- [EXERCISE DETAILS]:
Below this line is a set of entries; quote exactly the lines from the line that contains "arguments are reserved" to the line that contains "All other names", both lines included.

- [DATA RECORDS]:
»»

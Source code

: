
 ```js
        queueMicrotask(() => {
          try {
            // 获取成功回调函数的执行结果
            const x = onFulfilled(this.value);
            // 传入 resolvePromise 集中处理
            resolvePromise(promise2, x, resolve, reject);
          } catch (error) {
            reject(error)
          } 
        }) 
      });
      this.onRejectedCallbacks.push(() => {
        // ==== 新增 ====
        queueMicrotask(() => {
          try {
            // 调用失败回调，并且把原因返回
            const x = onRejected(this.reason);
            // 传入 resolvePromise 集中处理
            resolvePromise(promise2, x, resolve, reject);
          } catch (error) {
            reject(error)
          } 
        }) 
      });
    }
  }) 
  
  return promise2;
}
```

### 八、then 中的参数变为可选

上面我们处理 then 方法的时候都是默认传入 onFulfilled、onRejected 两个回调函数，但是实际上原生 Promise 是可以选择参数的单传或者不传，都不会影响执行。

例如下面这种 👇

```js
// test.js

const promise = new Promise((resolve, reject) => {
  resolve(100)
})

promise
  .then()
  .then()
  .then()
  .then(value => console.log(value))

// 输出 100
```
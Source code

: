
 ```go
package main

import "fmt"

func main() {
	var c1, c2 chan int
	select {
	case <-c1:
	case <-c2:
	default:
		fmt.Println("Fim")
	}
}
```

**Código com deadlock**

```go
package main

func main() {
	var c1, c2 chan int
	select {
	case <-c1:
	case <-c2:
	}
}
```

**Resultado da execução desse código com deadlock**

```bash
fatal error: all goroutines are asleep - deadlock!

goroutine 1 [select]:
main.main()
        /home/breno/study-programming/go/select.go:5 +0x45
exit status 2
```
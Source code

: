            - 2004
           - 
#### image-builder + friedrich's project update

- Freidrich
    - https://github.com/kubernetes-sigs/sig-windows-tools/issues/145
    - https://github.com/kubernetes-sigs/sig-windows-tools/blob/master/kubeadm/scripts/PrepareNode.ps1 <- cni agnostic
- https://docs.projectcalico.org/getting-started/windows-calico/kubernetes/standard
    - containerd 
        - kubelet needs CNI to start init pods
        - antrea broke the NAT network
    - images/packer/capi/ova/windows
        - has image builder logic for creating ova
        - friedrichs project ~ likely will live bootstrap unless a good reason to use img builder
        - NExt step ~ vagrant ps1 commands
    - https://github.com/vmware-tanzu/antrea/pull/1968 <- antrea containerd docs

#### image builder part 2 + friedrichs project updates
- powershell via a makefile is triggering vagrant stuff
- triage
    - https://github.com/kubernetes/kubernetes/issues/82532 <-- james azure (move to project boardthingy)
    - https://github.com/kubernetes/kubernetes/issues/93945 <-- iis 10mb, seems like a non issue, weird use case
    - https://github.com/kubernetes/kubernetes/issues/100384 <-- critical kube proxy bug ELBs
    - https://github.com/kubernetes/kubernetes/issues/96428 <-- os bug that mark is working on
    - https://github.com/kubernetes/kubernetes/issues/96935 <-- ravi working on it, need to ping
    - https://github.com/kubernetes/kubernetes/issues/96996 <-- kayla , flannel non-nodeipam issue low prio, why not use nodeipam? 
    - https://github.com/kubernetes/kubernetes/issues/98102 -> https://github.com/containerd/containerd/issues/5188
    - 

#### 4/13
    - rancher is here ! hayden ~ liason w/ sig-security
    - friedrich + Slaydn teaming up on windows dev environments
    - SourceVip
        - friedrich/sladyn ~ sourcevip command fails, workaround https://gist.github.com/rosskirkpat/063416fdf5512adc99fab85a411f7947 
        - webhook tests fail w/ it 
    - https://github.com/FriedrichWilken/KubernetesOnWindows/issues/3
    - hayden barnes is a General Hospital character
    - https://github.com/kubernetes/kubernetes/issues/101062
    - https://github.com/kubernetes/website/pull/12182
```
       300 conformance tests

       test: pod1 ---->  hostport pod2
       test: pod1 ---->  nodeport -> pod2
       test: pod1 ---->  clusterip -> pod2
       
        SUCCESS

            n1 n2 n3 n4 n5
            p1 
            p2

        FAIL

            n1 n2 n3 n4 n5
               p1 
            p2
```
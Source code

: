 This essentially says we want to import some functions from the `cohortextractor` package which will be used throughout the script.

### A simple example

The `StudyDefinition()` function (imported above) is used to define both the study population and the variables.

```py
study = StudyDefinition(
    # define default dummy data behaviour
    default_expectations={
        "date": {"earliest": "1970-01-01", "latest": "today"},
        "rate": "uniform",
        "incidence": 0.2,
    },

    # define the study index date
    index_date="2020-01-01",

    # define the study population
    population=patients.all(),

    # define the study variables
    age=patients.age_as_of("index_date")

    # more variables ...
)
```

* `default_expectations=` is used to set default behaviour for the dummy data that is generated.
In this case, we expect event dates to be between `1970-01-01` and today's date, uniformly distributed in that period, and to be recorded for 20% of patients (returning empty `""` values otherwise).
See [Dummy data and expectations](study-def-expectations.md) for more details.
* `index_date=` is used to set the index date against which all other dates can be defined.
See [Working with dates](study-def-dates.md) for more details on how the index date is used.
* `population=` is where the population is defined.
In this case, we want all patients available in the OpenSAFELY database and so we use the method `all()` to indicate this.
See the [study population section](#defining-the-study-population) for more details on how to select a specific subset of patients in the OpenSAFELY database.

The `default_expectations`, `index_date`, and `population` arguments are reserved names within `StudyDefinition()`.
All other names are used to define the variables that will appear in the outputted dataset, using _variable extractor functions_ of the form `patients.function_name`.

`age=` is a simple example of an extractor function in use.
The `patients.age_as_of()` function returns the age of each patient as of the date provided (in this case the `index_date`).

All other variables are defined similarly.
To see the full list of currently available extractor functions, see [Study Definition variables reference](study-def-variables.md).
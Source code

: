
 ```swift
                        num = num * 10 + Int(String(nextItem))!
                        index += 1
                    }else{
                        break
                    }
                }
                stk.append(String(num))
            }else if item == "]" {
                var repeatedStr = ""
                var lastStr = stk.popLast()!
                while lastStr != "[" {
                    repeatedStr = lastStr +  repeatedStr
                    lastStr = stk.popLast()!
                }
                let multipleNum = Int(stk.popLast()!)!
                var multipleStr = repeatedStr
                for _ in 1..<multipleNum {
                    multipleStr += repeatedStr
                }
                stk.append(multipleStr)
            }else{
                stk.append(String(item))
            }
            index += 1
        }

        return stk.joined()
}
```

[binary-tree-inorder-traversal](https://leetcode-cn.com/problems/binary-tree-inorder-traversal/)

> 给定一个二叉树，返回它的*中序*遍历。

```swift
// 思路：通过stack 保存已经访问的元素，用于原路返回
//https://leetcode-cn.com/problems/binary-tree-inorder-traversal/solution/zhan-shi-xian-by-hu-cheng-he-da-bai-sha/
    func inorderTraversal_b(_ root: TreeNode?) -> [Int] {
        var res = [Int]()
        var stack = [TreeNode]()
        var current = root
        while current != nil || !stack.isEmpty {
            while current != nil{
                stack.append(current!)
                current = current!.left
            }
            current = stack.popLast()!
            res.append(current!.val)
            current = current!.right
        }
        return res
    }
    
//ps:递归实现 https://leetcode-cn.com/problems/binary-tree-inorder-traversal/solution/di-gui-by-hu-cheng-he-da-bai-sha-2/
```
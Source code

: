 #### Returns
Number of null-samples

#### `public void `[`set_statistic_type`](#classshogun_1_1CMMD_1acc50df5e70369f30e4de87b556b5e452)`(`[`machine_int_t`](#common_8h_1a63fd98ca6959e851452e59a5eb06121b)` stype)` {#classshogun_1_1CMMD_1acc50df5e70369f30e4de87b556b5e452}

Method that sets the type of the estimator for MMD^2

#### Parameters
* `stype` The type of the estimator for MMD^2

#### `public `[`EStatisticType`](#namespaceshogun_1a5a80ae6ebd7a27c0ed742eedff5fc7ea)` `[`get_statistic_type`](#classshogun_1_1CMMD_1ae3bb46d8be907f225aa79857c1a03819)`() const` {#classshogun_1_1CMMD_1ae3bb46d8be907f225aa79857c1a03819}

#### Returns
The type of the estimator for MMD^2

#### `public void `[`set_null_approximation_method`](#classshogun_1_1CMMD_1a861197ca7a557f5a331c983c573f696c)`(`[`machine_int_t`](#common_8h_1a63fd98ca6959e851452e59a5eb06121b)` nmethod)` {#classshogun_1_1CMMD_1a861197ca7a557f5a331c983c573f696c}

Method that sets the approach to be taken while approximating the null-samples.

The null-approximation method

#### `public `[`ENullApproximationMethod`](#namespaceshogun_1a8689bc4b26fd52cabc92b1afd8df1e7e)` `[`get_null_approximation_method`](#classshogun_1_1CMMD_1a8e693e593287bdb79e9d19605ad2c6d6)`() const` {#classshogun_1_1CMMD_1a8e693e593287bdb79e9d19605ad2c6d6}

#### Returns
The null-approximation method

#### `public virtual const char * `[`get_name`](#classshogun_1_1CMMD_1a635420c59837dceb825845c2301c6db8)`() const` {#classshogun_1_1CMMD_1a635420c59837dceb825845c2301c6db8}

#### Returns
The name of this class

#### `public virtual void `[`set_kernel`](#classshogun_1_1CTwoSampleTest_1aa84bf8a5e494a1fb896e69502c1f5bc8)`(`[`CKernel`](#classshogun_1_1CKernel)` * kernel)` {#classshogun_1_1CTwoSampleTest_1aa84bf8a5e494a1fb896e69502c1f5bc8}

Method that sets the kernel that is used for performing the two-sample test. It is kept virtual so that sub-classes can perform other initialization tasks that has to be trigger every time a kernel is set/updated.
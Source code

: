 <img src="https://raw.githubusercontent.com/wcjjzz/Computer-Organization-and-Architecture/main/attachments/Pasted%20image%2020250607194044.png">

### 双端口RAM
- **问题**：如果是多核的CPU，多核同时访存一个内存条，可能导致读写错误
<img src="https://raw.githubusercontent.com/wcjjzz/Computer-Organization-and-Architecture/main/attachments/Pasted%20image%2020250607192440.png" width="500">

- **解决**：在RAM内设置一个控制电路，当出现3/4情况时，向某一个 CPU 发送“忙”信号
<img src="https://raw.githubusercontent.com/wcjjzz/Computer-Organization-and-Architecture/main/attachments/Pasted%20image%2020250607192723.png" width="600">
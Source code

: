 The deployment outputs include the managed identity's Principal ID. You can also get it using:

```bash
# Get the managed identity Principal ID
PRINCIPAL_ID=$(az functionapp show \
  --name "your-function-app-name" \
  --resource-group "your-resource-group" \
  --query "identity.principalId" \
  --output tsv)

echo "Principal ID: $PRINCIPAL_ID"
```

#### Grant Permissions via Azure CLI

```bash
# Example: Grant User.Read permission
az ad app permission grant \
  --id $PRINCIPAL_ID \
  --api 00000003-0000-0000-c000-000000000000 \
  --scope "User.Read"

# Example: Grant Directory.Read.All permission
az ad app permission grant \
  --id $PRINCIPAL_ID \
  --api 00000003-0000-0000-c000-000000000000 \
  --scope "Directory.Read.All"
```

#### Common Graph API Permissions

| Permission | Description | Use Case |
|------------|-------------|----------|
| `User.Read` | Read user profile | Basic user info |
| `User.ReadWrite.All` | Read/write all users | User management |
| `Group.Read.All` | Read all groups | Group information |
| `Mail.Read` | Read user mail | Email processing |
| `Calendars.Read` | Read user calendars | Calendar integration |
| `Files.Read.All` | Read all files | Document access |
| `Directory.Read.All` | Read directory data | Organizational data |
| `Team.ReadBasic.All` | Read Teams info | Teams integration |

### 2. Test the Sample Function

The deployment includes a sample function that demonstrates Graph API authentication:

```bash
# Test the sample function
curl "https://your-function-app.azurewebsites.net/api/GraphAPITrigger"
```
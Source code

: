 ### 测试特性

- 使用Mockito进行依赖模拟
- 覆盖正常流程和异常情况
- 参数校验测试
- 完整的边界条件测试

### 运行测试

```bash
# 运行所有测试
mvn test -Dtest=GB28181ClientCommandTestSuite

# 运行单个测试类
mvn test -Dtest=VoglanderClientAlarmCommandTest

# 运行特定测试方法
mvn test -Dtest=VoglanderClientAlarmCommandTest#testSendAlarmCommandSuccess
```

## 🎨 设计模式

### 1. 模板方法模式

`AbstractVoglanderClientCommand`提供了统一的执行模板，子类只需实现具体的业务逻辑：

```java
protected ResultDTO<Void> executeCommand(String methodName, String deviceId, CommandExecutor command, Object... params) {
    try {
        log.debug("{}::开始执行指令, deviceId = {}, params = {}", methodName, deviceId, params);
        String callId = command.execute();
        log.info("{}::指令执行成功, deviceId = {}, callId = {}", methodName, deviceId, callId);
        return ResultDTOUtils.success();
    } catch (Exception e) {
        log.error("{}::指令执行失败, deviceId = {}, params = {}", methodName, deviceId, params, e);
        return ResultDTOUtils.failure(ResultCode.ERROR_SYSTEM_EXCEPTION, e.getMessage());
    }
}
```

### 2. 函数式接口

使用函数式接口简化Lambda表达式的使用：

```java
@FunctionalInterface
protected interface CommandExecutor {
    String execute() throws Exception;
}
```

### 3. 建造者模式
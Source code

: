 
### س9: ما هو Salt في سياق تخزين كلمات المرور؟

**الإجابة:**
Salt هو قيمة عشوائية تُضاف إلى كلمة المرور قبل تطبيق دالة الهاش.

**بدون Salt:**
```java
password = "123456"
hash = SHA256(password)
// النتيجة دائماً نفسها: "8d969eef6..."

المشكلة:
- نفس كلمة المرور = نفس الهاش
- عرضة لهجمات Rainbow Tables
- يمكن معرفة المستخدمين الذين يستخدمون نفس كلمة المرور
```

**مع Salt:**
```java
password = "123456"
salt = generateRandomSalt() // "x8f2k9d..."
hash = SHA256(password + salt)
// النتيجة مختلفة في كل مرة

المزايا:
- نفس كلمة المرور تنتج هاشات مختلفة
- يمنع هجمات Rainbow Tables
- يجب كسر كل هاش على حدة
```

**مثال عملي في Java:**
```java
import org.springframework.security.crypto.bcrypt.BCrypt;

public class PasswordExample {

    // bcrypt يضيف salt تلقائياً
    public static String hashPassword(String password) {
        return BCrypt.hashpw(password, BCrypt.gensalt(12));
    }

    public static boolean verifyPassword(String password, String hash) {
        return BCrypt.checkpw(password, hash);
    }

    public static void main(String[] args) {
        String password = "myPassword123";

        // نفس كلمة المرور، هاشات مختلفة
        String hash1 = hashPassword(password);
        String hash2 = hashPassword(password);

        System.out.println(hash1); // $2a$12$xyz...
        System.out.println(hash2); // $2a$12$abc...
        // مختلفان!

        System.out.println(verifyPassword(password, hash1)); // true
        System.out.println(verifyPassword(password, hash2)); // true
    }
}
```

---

««

- [RESULT BELOW]:
The `default_expectations`, `index_date`, and `population` arguments are reserved names within `StudyDefinition()`.
All other names are used to define the variables that will appear in the outputted dataset, using _variable extractor functions_ of the form `patients.function_name`.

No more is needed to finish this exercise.